If we can accept this statement, we can change our concept of 3. We will
therefore reduce our unforced errors and our frustration level. Moving to 4:
attempting winning shots to the front can be risky unless your opponent is
out of position, very tired and/or is slow to the front. So allow for a
margin of error and listen for the sweet sound of rasping lungs just so
long as the noise is from your opponent and not from you.
Bash and Dash
Trying to hit the ball too hard, too often, is very common in squash. At the
entry level of the game the 100 mph shot down the middle often wins a rally.
Thus was born the bash and dash mentality witnessed and cherished by your
local pro. As they improve, most players with brains learn that accuracy is
more important than power. However, overhitting, aiming too low on the front
wall and sacrificing good length is still the norm. By not forcing our
drives try hitting at say 7585% of maximum power we will hit better
length, conserve energy and help to prevent the 'rush factor'. Moving
quickly and effectively, but without rushing, can be learned by anybody
but expert help from your local pro is a must for this ailment.
Understanding Court Tactics
The front of the court can be an attacking or a defensive area depending
upon how the rally is going. The mid-court area is usually the attacking
area. Good length shots to the back corners move your opponent well away
from the T, help you to set up attacking shots, and buy you time and oxygen.

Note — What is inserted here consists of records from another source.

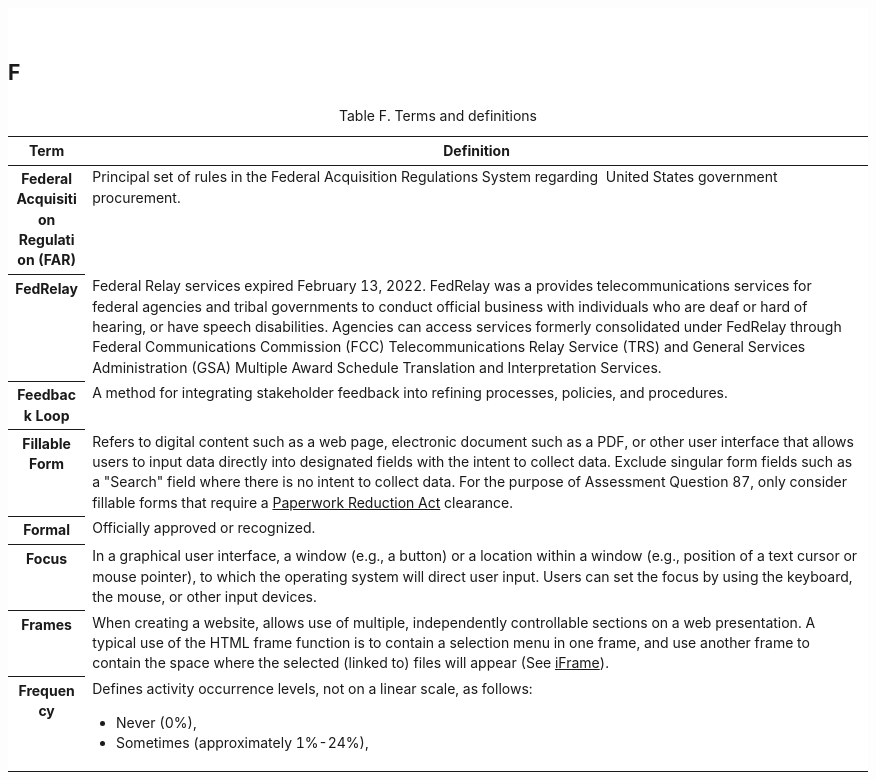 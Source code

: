 &nbsp;
## F
<table id="TableF" class="usa-table usa-table--borderless striped grid-col-12"> 
<caption>Table F. Terms and definitions</caption>
<thead>
  <tr>
    <th scope="col" class="grid-col-3">Term</th>
    <th scope="col">Definition</th>
  </tr>
</thead>
<tbody>
  <tr>
    <th scope="row" id="far">Federal Acquisition Regulation (FAR)</th>
    <td>Principal set of rules in the Federal Acquisition Regulations System regarding&nbsp; United States government procurement.</td>
  </tr>
  <tr>
    <th scope="row" id="fedrelay">FedRelay</th>
    <td>Federal Relay services expired February 13, 2022. FedRelay was a provides telecommunications services for federal agencies and tribal governments to conduct official business with individuals who are deaf or hard of hearing, or have speech disabilities. Agencies can access services formerly consolidated under FedRelay through Federal Communications Commission (FCC) Telecommunications Relay Service (TRS) and General Services Administration (GSA) Multiple Award Schedule Translation and Interpretation Services.</td>
  </tr>
  <tr>
    <th scope="row" id="feedback-loop">Feedback Loop</th>
    <td>A method for integrating stakeholder feedback into refining processes, policies, and procedures.</td>
  </tr>
  <tr>
    <th scope="row" id="fillable-form">Fillable Form</th>
    <td>Refers to digital content such as a web page, electronic document such as a PDF, or other user interface that allows users to input data directly into designated fields with the intent to collect data. Exclude singular form fields such as a "Search" field where there is no intent to collect data. For the purpose of Assessment Question 87, only consider fillable forms that require a <a href="https://pra.digital.gov/do-i-need-clearance/" target="_blank" class="usa-link--external">Paperwork Reduction Act</a> clearance.</td>
  </tr>
  <tr>
    <th scope="row" id="formal">Formal</th>
    <td>Officially approved or recognized.</td>
  </tr>
  <tr>
    <th scope="row" id="focus">Focus</th>
    <td>In a graphical user interface, a window (e.g., a button) or a location within a window (e.g., position of a text cursor or mouse pointer), to which the operating system will direct user input. Users can set the focus by using the keyboard, the mouse, or other input devices.</td>
  </tr>
  <tr>
    <th scope="row" id="frames">Frames</th>
    <td>When creating a website, allows use of multiple, independently controllable sections on a web presentation. A typical use of the HTML frame function is to contain a selection menu in one frame, and use another frame to contain the space where the selected (linked to) files will appear (See <a href="#iframe">iFrame</a>).</td>
  </tr>
  <tr>
    <th scope="row" id="frequency">Frequency</th>
    <td>Defines activity occurrence levels, not on a linear scale, as follows: 
      <ul>
        <li>Never (0%),</li>
        <li>Sometimes (approximately 1%-24%),</li>  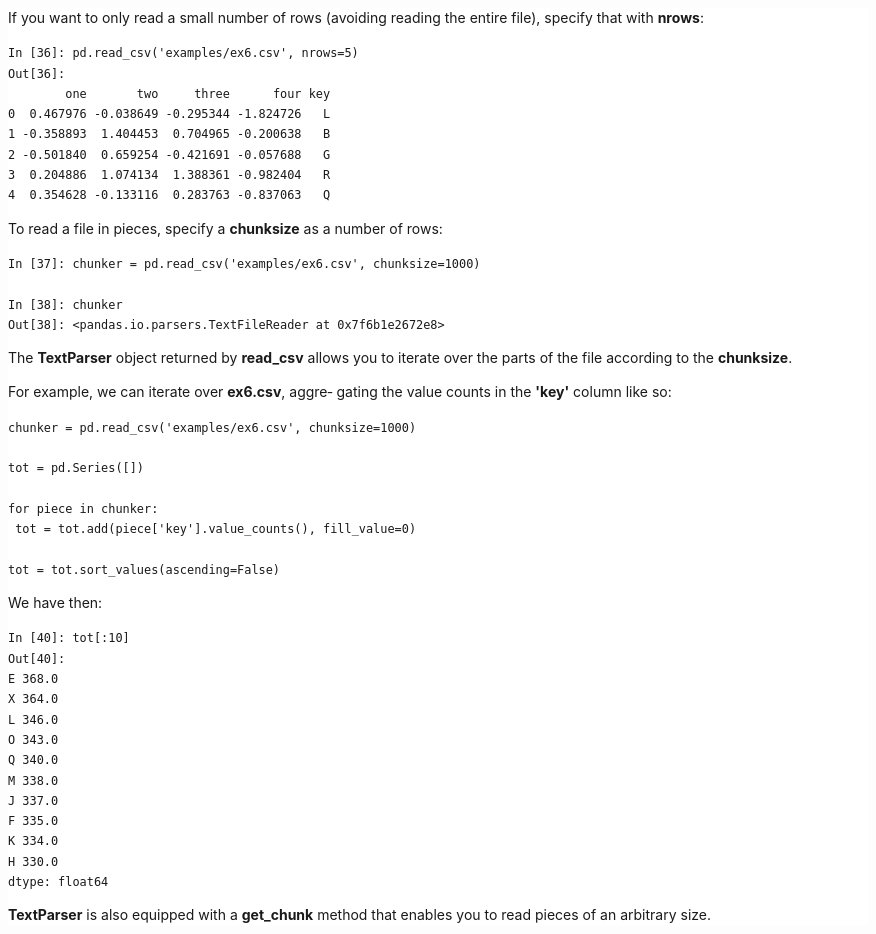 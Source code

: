 If you want to only read a small number of rows (avoiding reading the entire file), specify that with **nrows**:
```python=
In [36]: pd.read_csv('examples/ex6.csv', nrows=5)
Out[36]:
        one       two     three      four key
0  0.467976 -0.038649 -0.295344 -1.824726   L
1 -0.358893  1.404453  0.704965 -0.200638   B
2 -0.501840  0.659254 -0.421691 -0.057688   G
3  0.204886  1.074134  1.388361 -0.982404   R
4  0.354628 -0.133116  0.283763 -0.837063   Q
```

To read a file in pieces, specify a **chunksize** as a number of rows:
```python=
In [37]: chunker = pd.read_csv('examples/ex6.csv', chunksize=1000)

In [38]: chunker
Out[38]: <pandas.io.parsers.TextFileReader at 0x7f6b1e2672e8>
```

The **TextParser** object returned by **read_csv** allows you to iterate over the parts of the file according to the **chunksize**.

For example, we can iterate over **ex6.csv**, aggre‐
gating the value counts in the **'key'** column like so:
```python=
chunker = pd.read_csv('examples/ex6.csv', chunksize=1000)

tot = pd.Series([])

for piece in chunker:
 tot = tot.add(piece['key'].value_counts(), fill_value=0)

tot = tot.sort_values(ascending=False)
```

We have then:
```python=
In [40]: tot[:10]
Out[40]:
E 368.0
X 364.0
L 346.0
O 343.0
Q 340.0
M 338.0
J 337.0
F 335.0
K 334.0
H 330.0
dtype: float64
```

**TextParser** is also equipped with a **get_chunk** method that enables you to read pieces of an arbitrary size.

So how do we improve as from today?
Start by hitting your basic length drives at 75 to 85% power. You will have
to hit the ball higher on the front wall to maintain good length. The extra
time which this gives will help you to reduce the rush factor. Only attack
when the ball is 'on' which means that you are in an attacking zone and
that you are well balanced to play the shot with good control. Think mileage
first. Assume that most of your shots will be returned, especially in the
Take a fresh look at your friendly or practice games. When you play against
stronger players, measure your success by the length of the match and not
just by the score. If Fred beats you 3/0 every time in 20 minutes, then
focus on cancelling his mid-court attacking zone by hitting the ball higher
and wider. If you can reduce the percentage of shots which he hits from the
mid-court attacking zone then the rallies will get longer and the match will
extend. You will increase his mileage and you may win more points.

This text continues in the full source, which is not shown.